Eurodollar futures – Capacity utilization dipped a smidgeon while industrial production ran at the same pace during April as it had the month before. Investors had hoped for a string of advances stretching back to November but perhaps rising energy and raw material costs dampened enthusiasm across this sector too. Stocks retreated sharply by lunchtime leaving buyers to corner the bond market sending the June future to a fresh high for the move to 123-05 forcing yields to a 2011 low at 3.11%. The tone was set earlier by deterioration in the housing market when new housing starts slid 10% with the horizon looking no better with news of a 4% slip in building permits. Eurodollar futures advanced by increasing amounts across the maturity spectrum. The implied yield at the March 2012 expiration eased by one pip to 0.52% while that on the March 2013 contract eased by five pips to 1.52%.
European bond markets– German bund bears were forced to throw in the towel toward the close of European markets as North American markets built a head of steam. The June contract was lower in the morning after a German measure of consumer confidence rose. The Zew index of current sentiment rose from 87.1 to 91.5 indicating a robust climate for consumers and workers. However, an index measuring the likely performance of activity six months ahead crashed from 7.6 to 3.1 and offered an olive branch to the bond bulls. The June contract joined in the fixed income march forward with the contract reaching a session high to 124.48 where the yield eased to 3.10%. Euribor futures made headway of three basis points as implied yields softened from an earlier rise on the day.

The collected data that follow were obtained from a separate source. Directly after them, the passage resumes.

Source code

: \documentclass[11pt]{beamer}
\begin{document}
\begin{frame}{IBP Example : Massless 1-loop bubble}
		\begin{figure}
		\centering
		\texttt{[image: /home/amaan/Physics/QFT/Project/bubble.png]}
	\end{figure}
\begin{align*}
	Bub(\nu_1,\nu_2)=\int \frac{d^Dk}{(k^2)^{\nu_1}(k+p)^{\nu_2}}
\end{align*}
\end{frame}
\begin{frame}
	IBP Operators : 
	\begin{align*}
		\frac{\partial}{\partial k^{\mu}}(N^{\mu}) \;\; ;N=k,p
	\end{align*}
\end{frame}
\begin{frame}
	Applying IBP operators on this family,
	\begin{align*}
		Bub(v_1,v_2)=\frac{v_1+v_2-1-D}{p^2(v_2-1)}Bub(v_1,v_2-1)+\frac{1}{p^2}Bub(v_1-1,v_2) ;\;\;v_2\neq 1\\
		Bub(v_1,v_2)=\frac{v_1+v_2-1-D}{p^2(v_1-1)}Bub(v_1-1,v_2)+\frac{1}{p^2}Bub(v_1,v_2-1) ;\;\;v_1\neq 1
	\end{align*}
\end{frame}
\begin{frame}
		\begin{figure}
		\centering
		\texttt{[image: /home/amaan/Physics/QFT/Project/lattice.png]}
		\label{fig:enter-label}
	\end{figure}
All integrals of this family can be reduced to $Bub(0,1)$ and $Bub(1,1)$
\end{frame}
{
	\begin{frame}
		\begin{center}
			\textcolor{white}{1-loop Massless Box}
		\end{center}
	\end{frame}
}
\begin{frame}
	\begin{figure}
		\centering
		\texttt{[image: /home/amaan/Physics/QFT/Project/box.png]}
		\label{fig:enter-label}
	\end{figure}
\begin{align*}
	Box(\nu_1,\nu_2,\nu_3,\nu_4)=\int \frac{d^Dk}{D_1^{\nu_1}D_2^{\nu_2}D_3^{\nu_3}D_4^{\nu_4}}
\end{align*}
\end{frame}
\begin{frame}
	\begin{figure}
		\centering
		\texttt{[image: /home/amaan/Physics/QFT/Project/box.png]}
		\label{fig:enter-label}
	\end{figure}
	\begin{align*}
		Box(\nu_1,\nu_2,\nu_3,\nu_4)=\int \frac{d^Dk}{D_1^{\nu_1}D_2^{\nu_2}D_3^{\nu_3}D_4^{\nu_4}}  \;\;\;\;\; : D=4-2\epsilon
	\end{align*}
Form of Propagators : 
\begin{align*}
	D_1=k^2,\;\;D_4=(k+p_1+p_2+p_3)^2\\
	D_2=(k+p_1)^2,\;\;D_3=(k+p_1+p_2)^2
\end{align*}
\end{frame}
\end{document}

British gilts – Gilt futures expiring in June reached a session low at 119.96 following acceleration in consumer price pressures. The ONS said the pace of inflation reached its fastest in three years during April forging ahead to 4.5% after having already reached twice the Bank of England’s 2% ceiling last month. Indeed the March data earlier softened unexpectedly. The Bank recently forecast a possible 2011 resurrection for consumer prices to 5% prompting some to figure an imminent rate increase might be in the hopper. June gilts later shrugged off the report figuring that economic weakness would defuse the inflation argument causing the Bank to rest on its laurels for as long as possible. Short sterling futures look set to close the session with a minor loss of just one basis point across the strip having staged a neat rally from an eight basis point decline after today’s price report.